The records below hold a stretch from the line with "### Usage Explanation" through the line with "### Sym links"; return exactly those lines, ends included, and nothing more.

*** Listed entries Section Begins ***

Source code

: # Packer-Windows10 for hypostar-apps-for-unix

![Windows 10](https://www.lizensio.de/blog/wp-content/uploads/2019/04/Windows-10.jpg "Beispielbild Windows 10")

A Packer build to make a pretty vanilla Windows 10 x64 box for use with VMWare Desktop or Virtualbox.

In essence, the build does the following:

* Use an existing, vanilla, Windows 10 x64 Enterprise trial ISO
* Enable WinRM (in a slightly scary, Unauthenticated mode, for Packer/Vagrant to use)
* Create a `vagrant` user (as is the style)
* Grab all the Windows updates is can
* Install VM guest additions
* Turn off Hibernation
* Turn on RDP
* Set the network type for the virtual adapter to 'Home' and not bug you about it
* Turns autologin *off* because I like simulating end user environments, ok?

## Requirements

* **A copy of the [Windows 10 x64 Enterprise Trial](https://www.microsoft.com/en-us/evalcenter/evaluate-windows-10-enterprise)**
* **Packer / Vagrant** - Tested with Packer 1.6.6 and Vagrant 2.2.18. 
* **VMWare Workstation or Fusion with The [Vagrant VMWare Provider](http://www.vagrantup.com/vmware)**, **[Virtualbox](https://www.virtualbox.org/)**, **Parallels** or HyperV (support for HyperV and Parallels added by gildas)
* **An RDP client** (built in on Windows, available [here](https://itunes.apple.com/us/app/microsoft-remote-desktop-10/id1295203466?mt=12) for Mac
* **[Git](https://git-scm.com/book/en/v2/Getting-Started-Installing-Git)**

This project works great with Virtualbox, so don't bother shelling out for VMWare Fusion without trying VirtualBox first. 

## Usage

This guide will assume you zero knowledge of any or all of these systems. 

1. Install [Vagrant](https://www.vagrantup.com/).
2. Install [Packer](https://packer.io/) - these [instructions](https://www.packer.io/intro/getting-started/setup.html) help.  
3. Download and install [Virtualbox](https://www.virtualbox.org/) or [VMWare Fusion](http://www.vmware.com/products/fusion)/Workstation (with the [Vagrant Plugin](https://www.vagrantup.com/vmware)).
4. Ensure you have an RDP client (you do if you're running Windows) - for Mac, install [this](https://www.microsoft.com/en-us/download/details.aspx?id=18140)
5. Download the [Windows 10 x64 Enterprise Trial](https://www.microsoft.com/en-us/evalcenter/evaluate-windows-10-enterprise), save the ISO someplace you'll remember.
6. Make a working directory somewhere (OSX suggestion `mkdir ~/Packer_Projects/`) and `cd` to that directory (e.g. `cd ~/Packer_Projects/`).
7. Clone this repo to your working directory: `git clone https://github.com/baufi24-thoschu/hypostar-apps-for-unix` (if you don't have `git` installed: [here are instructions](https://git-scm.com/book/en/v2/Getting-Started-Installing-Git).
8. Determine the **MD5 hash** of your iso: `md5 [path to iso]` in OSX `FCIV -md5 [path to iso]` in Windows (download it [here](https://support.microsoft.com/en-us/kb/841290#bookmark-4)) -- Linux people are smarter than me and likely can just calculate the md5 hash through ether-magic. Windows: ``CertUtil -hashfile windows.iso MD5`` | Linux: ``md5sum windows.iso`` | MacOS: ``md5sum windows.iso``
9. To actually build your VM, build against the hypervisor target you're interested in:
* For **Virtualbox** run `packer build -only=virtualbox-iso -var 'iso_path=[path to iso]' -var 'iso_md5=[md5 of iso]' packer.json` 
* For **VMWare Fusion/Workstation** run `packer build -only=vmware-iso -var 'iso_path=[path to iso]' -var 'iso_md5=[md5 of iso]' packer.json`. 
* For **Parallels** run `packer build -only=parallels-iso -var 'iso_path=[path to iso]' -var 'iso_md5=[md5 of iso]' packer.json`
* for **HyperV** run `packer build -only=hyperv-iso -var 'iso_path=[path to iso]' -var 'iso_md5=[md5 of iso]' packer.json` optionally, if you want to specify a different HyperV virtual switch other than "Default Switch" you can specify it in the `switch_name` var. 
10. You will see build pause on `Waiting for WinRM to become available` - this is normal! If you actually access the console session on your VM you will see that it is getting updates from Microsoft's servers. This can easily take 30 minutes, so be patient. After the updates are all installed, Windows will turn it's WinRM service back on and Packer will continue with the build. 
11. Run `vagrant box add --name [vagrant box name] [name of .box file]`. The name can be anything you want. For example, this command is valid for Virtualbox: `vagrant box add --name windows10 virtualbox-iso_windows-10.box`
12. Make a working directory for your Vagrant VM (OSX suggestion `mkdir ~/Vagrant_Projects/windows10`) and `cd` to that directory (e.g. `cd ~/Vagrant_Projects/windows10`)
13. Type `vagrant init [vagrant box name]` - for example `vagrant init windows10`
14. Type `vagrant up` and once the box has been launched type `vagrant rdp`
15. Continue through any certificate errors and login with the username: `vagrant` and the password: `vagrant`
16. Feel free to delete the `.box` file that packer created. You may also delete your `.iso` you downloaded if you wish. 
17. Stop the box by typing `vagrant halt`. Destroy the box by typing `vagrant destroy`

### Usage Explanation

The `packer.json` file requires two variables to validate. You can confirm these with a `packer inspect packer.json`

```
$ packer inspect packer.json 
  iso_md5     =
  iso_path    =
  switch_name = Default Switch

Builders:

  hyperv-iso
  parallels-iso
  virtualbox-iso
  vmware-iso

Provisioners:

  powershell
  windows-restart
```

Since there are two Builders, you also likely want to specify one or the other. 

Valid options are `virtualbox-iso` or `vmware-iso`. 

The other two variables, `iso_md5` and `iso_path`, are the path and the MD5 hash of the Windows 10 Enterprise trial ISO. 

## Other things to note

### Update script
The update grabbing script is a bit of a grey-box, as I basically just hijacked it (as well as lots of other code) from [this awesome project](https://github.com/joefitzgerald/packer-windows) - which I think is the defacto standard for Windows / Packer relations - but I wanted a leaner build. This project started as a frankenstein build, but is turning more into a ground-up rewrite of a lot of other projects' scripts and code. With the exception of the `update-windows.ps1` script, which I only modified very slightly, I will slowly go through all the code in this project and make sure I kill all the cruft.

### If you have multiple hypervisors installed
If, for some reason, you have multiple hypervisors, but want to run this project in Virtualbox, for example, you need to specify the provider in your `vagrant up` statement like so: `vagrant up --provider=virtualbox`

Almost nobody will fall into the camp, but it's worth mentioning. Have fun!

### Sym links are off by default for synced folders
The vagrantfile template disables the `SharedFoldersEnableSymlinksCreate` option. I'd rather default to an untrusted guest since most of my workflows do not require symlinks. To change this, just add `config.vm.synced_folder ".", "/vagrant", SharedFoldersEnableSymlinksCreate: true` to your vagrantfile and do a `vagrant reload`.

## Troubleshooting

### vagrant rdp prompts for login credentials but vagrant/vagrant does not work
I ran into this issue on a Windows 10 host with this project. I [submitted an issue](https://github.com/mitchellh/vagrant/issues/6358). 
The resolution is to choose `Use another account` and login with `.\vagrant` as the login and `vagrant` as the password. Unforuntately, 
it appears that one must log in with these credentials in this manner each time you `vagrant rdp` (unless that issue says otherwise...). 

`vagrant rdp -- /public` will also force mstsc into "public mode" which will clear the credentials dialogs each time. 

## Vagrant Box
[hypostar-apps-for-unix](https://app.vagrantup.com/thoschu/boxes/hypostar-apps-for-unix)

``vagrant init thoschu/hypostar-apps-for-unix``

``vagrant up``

*** Listed entries Section Ends ***

Finished exercise —
### Usage Explanation

The `packer.json` file requires two variables to validate. You can confirm these with a `packer inspect packer.json`

```
$ packer inspect packer.json 
  iso_md5     =
  iso_path    =
  switch_name = Default Switch

Builders:

  hyperv-iso
  parallels-iso
  virtualbox-iso
  vmware-iso

Provisioners:

  powershell
  windows-restart
```

Since there are two Builders, you also likely want to specify one or the other. 

Valid options are `virtualbox-iso` or `vmware-iso`. 

The other two variables, `iso_md5` and `iso_path`, are the path and the MD5 hash of the Windows 10 Enterprise trial ISO. 

## Other things to note

### Update script
The update grabbing script is a bit of a grey-box, as I basically just hijacked it (as well as lots of other code) from [this awesome project](https://github.com/joefitzgerald/packer-windows) - which I think is the defacto standard for Windows / Packer relations - but I wanted a leaner build. This project started as a frankenstein build, but is turning more into a ground-up rewrite of a lot of other projects' scripts and code. With the exception of the `update-windows.ps1` script, which I only modified very slightly, I will slowly go through all the code in this project and make sure I kill all the cruft.

### If you have multiple hypervisors installed
If, for some reason, you have multiple hypervisors, but want to run this project in Virtualbox, for example, you need to specify the provider in your `vagrant up` statement like so: `vagrant up --provider=virtualbox`

Almost nobody will fall into the camp, but it's worth mentioning. Have fun!

### Sym links are off by default for synced folders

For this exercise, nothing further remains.